— Tout était grand ouvert.
— Tenait-il un billet à la main ?
— Un billet ?
— Un mot griffonné sur une page de carnet ?
— Non…
Je regarde encore le cadavre. Le mec qui l’a transformé en viande froide avait une drôle de maîtrise. En tout cas, on peut dire qu’il était pressé. Il lui a collé une bastos alors que l’espion était encore dans le fauteuil. Pas de doute là-dessus. Il y a une large éclaboussure sanglante sur le dossier du siège. Donc, Stumer était assis. Pour le plomber dans la nuque, il a fallu le pencher en avant, ce qui revient à dire qu’il était encore inerte. Son assassin voulait sa peau. Il ne l’a pas tué au cours d’une algarade, il l’a tué pour le tuer, pour qu’il disparaisse. Vous pigez le distinguo, malgré sa subtilité et votre connerie proverbiale ?
Bon…
Alors, pourquoi l’a-t-il vidé du fauteuil ?

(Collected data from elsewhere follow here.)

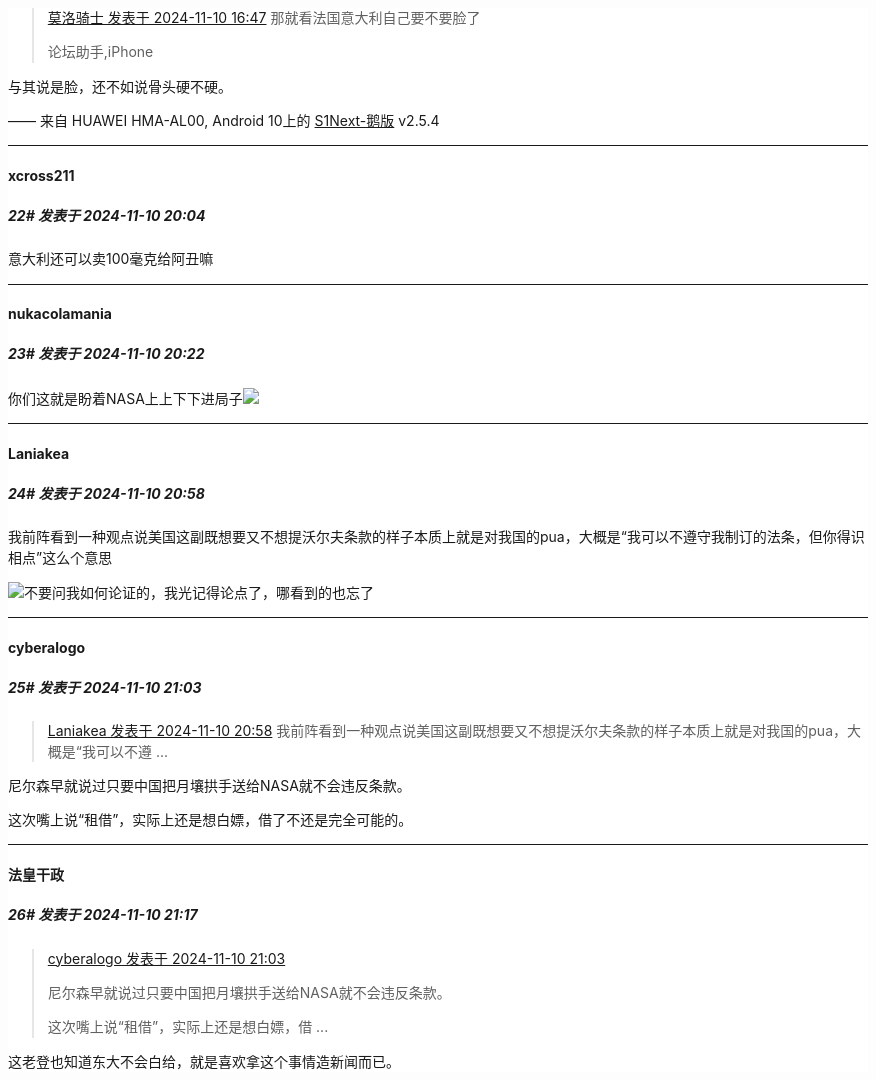 <blockquote><a href="httphttps://bbs.saraba1st.com/2b/forum.php?mod=redirect&amp;goto=findpost&amp;pid=66664114&amp;ptid=2206387" target="_blank">莫洛骑士 发表于 2024-11-10 16:47</a>
那就看法国意大利自己要不要脸了

论坛助手,iPhone</blockquote>
与其说是脸，还不如说骨头硬不硬。

—— 来自 HUAWEI HMA-AL00, Android 10上的 [S1Next-鹅版](https://github.com/ykrank/S1-Next/releases) v2.5.4

*****

####  xcross211  
##### 22#       发表于 2024-11-10 20:04

意大利还可以卖100毫克给阿丑嘛

*****

####  nukacolamania  
##### 23#       发表于 2024-11-10 20:22

你们这就是盼着NASA上上下下进局子<img src="https://static.saraba1st.com/image/smiley/face2017/067.png" referrerpolicy="no-referrer">

*****

####  Laniakea  
##### 24#       发表于 2024-11-10 20:58

我前阵看到一种观点说美国这副既想要又不想提沃尔夫条款的样子本质上就是对我国的pua，大概是“我可以不遵守我制订的法条，但你得识相点”这么个意思

<img src="https://static.saraba1st.com/image/smiley/face2017/018.png" referrerpolicy="no-referrer">不要问我如何论证的，我光记得论点了，哪看到的也忘了

*****

####  cyberalogo  
##### 25#       发表于 2024-11-10 21:03

<blockquote><a href="httphttps://bbs.saraba1st.com/2b/forum.php?mod=redirect&amp;goto=findpost&amp;pid=66665971&amp;ptid=2206387" target="_blank">Laniakea 发表于 2024-11-10 20:58</a>
我前阵看到一种观点说美国这副既想要又不想提沃尔夫条款的样子本质上就是对我国的pua，大概是“我可以不遵 ...</blockquote>
尼尔森早就说过只要中国把月壤拱手送给NASA就不会违反条款。

这次嘴上说“租借”，实际上还是想白嫖，借了不还是完全可能的。

*****

####  法皇干政  
##### 26#       发表于 2024-11-10 21:17

<blockquote><a href="httphttps://bbs.saraba1st.com/2b/forum.php?mod=redirect&amp;goto=findpost&amp;pid=66666013&amp;ptid=2206387" target="_blank">cyberalogo 发表于 2024-11-10 21:03</a>

尼尔森早就说过只要中国把月壤拱手送给NASA就不会违反条款。

这次嘴上说“租借”，实际上还是想白嫖，借 ...</blockquote>
这老登也知道东大不会白给，就是喜欢拿这个事情造新闻而已。
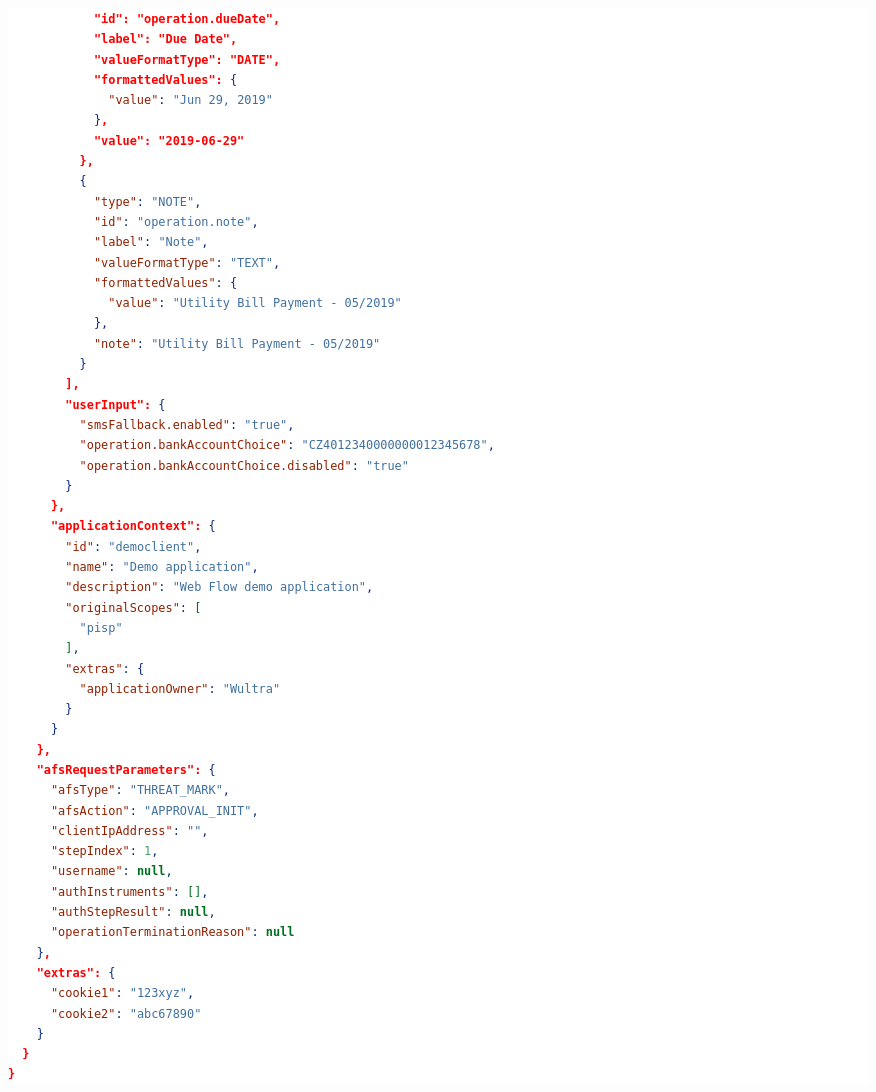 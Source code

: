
 ```json
            "id": "operation.dueDate",
            "label": "Due Date",
            "valueFormatType": "DATE",
            "formattedValues": {
              "value": "Jun 29, 2019"
            },
            "value": "2019-06-29"
          },
          {
            "type": "NOTE",
            "id": "operation.note",
            "label": "Note",
            "valueFormatType": "TEXT",
            "formattedValues": {
              "value": "Utility Bill Payment - 05/2019"
            },
            "note": "Utility Bill Payment - 05/2019"
          }
        ],
        "userInput": {
          "smsFallback.enabled": "true",
          "operation.bankAccountChoice": "CZ4012340000000012345678",
          "operation.bankAccountChoice.disabled": "true"
        }
      },
      "applicationContext": {
        "id": "democlient",
        "name": "Demo application",
        "description": "Web Flow demo application",
        "originalScopes": [
          "pisp"
        ],
        "extras": {
          "applicationOwner": "Wultra"
        }
      }
    },
    "afsRequestParameters": {
      "afsType": "THREAT_MARK",
      "afsAction": "APPROVAL_INIT",
      "clientIpAddress": "",
      "stepIndex": 1,
      "username": null,
      "authInstruments": [],
      "authStepResult": null,
      "operationTerminationReason": null
    },
    "extras": {
      "cookie1": "123xyz",
      "cookie2": "abc67890"
    }
  }
}
```
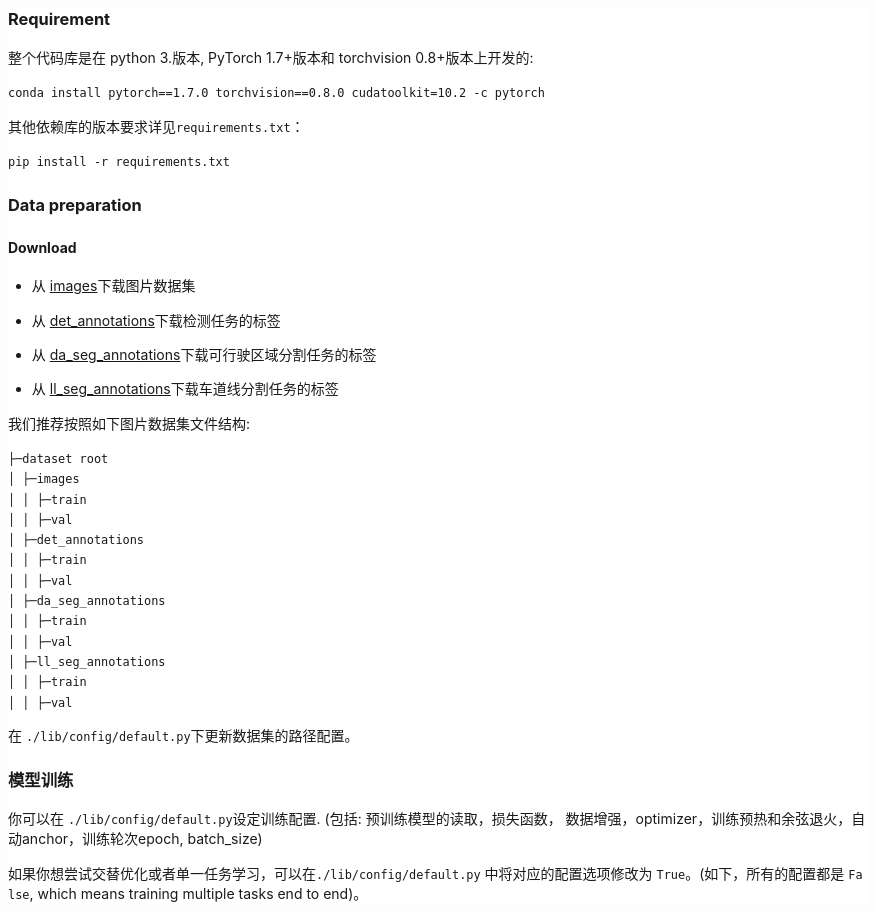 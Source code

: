 
### Requirement

整个代码库是在 python 3.版本, PyTorch 1.7+版本和 torchvision 0.8+版本上开发的:

```
conda install pytorch==1.7.0 torchvision==0.8.0 cudatoolkit=10.2 -c pytorch
```

其他依赖库的版本要求详见`requirements.txt`：

```setup
pip install -r requirements.txt
```

### Data preparation

#### Download

- 从 [images](https://bdd-data.berkeley.edu/)下载图片数据集

- 从 [det_annotations](https://drive.google.com/file/d/1Ge-R8NTxG1eqd4zbryFo-1Uonuh0Nxyl/view?usp=sharing)下载检测任务的标签
- 从 [da_seg_annotations](https://drive.google.com/file/d/1xy_DhUZRHR8yrZG3OwTQAHhYTnXn7URv/view?usp=sharing)下载可行驶区域分割任务的标签
- 从 [ll_seg_annotations](https://drive.google.com/file/d/1lDNTPIQj_YLNZVkksKM25CvCHuquJ8AP/view?usp=sharing)下载车道线分割任务的标签

我们推荐按照如下图片数据集文件结构:

```
├─dataset root
│ ├─images
│ │ ├─train
│ │ ├─val
│ ├─det_annotations
│ │ ├─train
│ │ ├─val
│ ├─da_seg_annotations
│ │ ├─train
│ │ ├─val
│ ├─ll_seg_annotations
│ │ ├─train
│ │ ├─val
```

在 `./lib/config/default.py`下更新数据集的路径配置。

### 模型训练

你可以在 `./lib/config/default.py`设定训练配置. (包括:  预训练模型的读取，损失函数， 数据增强，optimizer，训练预热和余弦退火，自动anchor，训练轮次epoch, batch_size)



如果你想尝试交替优化或者单一任务学习，可以在`./lib/config/default.py` 中将对应的配置选项修改为 `True`。(如下，所有的配置都是 `False`, which means training multiple tasks end to end)。
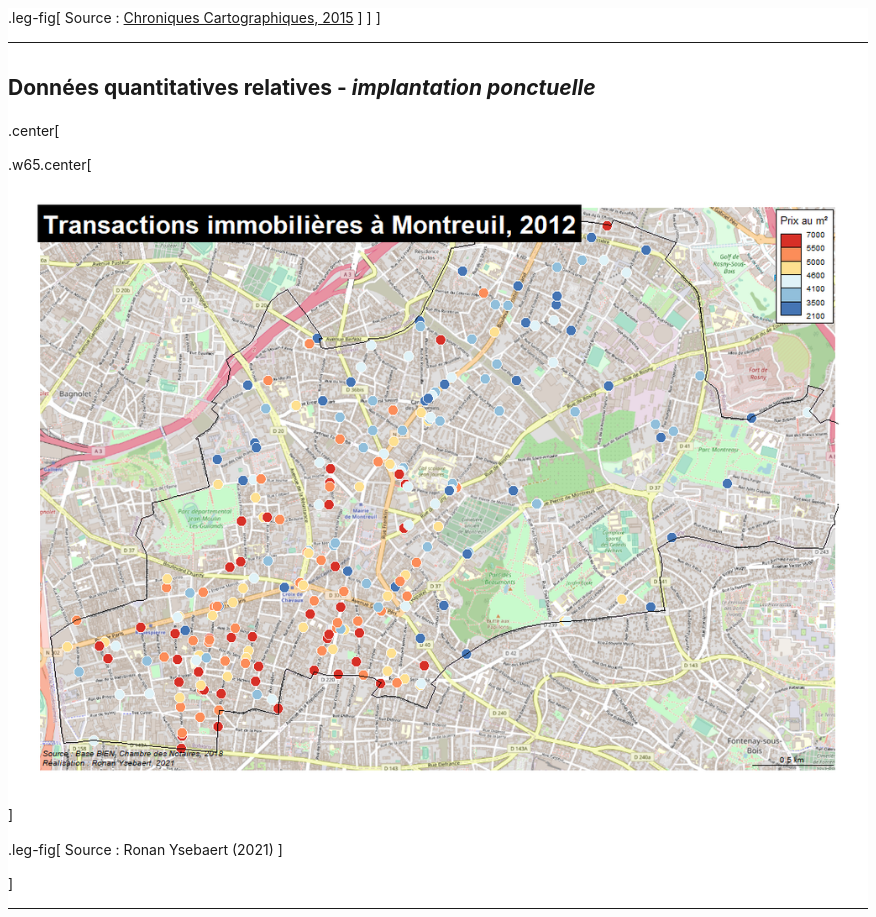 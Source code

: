 .leg-fig[
Source : [Chroniques Cartographiques, 2015](https://www.chroniques-cartographiques.fr/2015/08/carte-de-france-de-la-couverture-mobile-4g.html)
]
]
]

---

## Données quantitatives relatives - *implantation ponctuelle*

.center[

.w65.center[![](./../images/transac_montreuil.png)]

.leg-fig[
Source : Ronan Ysebaert (2021)
]

]

--- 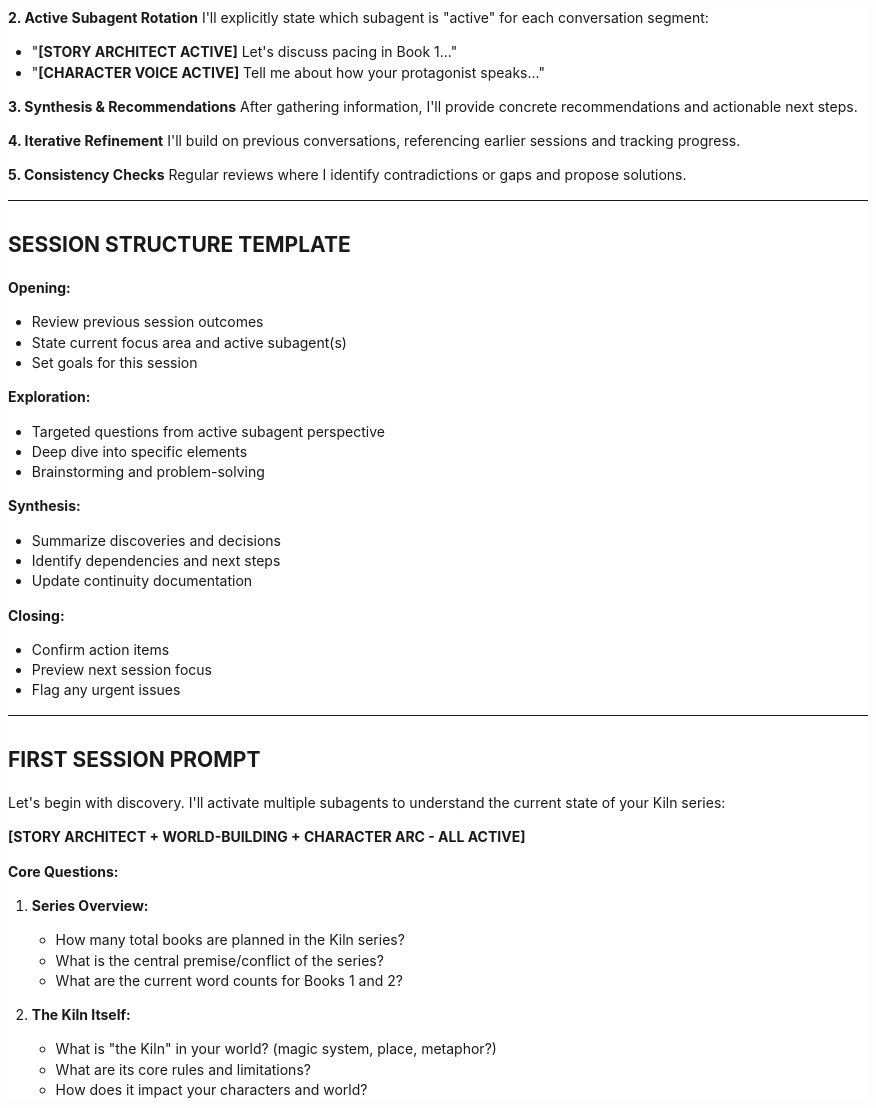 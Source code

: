**2. Active Subagent Rotation**
I'll explicitly state which subagent is "active" for each conversation segment:
- "**[STORY ARCHITECT ACTIVE]** Let's discuss pacing in Book 1..."
- "**[CHARACTER VOICE ACTIVE]** Tell me about how your protagonist speaks..."

**3. Synthesis & Recommendations**
After gathering information, I'll provide concrete recommendations and actionable next steps.

**4. Iterative Refinement**
I'll build on previous conversations, referencing earlier sessions and tracking progress.

**5. Consistency Checks**
Regular reviews where I identify contradictions or gaps and propose solutions.

---

## SESSION STRUCTURE TEMPLATE

**Opening:**
- Review previous session outcomes
- State current focus area and active subagent(s)
- Set goals for this session

**Exploration:**
- Targeted questions from active subagent perspective
- Deep dive into specific elements
- Brainstorming and problem-solving

**Synthesis:**
- Summarize discoveries and decisions
- Identify dependencies and next steps
- Update continuity documentation

**Closing:**
- Confirm action items
- Preview next session focus
- Flag any urgent issues

---

## FIRST SESSION PROMPT

Let's begin with discovery. I'll activate multiple subagents to understand the current state of your Kiln series:

**[STORY ARCHITECT + WORLD-BUILDING + CHARACTER ARC - ALL ACTIVE]**

**Core Questions:**

1. **Series Overview:**
   - How many total books are planned in the Kiln series?
   - What is the central premise/conflict of the series?
   - What are the current word counts for Books 1 and 2?

2. **The Kiln Itself:**
   - What is "the Kiln" in your world? (magic system, place, metaphor?)
   - What are its core rules and limitations?
   - How does it impact your characters and world?
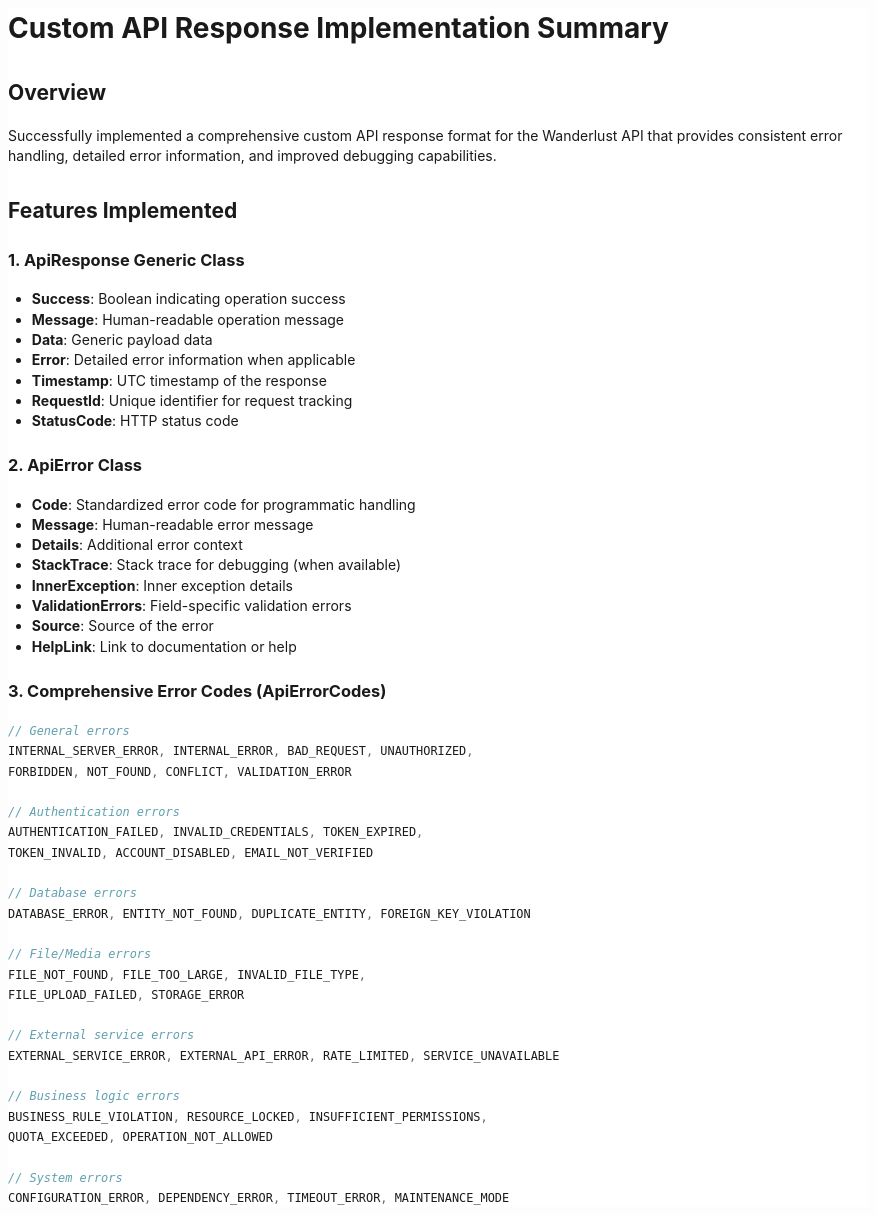 # Custom API Response Implementation Summary

## Overview
Successfully implemented a comprehensive custom API response format for the Wanderlust API that provides consistent error handling, detailed error information, and improved debugging capabilities.

## Features Implemented

### 1. ApiResponse<T> Generic Class
- **Success**: Boolean indicating operation success
- **Message**: Human-readable operation message  
- **Data**: Generic payload data
- **Error**: Detailed error information when applicable
- **Timestamp**: UTC timestamp of the response
- **RequestId**: Unique identifier for request tracking
- **StatusCode**: HTTP status code

### 2. ApiError Class
- **Code**: Standardized error code for programmatic handling
- **Message**: Human-readable error message
- **Details**: Additional error context
- **StackTrace**: Stack trace for debugging (when available)
- **InnerException**: Inner exception details
- **ValidationErrors**: Field-specific validation errors
- **Source**: Source of the error
- **HelpLink**: Link to documentation or help

### 3. Comprehensive Error Codes (ApiErrorCodes)
```csharp
// General errors
INTERNAL_SERVER_ERROR, INTERNAL_ERROR, BAD_REQUEST, UNAUTHORIZED, 
FORBIDDEN, NOT_FOUND, CONFLICT, VALIDATION_ERROR

// Authentication errors
AUTHENTICATION_FAILED, INVALID_CREDENTIALS, TOKEN_EXPIRED, 
TOKEN_INVALID, ACCOUNT_DISABLED, EMAIL_NOT_VERIFIED

// Database errors
DATABASE_ERROR, ENTITY_NOT_FOUND, DUPLICATE_ENTITY, FOREIGN_KEY_VIOLATION

// File/Media errors
FILE_NOT_FOUND, FILE_TOO_LARGE, INVALID_FILE_TYPE, 
FILE_UPLOAD_FAILED, STORAGE_ERROR

// External service errors
EXTERNAL_SERVICE_ERROR, EXTERNAL_API_ERROR, RATE_LIMITED, SERVICE_UNAVAILABLE

// Business logic errors
BUSINESS_RULE_VIOLATION, RESOURCE_LOCKED, INSUFFICIENT_PERMISSIONS, 
QUOTA_EXCEEDED, OPERATION_NOT_ALLOWED

// System errors
CONFIGURATION_ERROR, DEPENDENCY_ERROR, TIMEOUT_ERROR, MAINTENANCE_MODE
```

Pour le fouiller. On ne peut pas fouiller les ballades d’un zig assis. Il l’a allongé à terre. Je constate qu’une des fouilles à Stumer est retournée, je ne me goure pas.
Et alors, je m’invective vilain, in petto. Tout à l’heure, j’ai ramoné toute la strass, j’ai regardé jusque dans la cuvette des gogues, mais j’ai tout culment omis de fouiller ce zouave.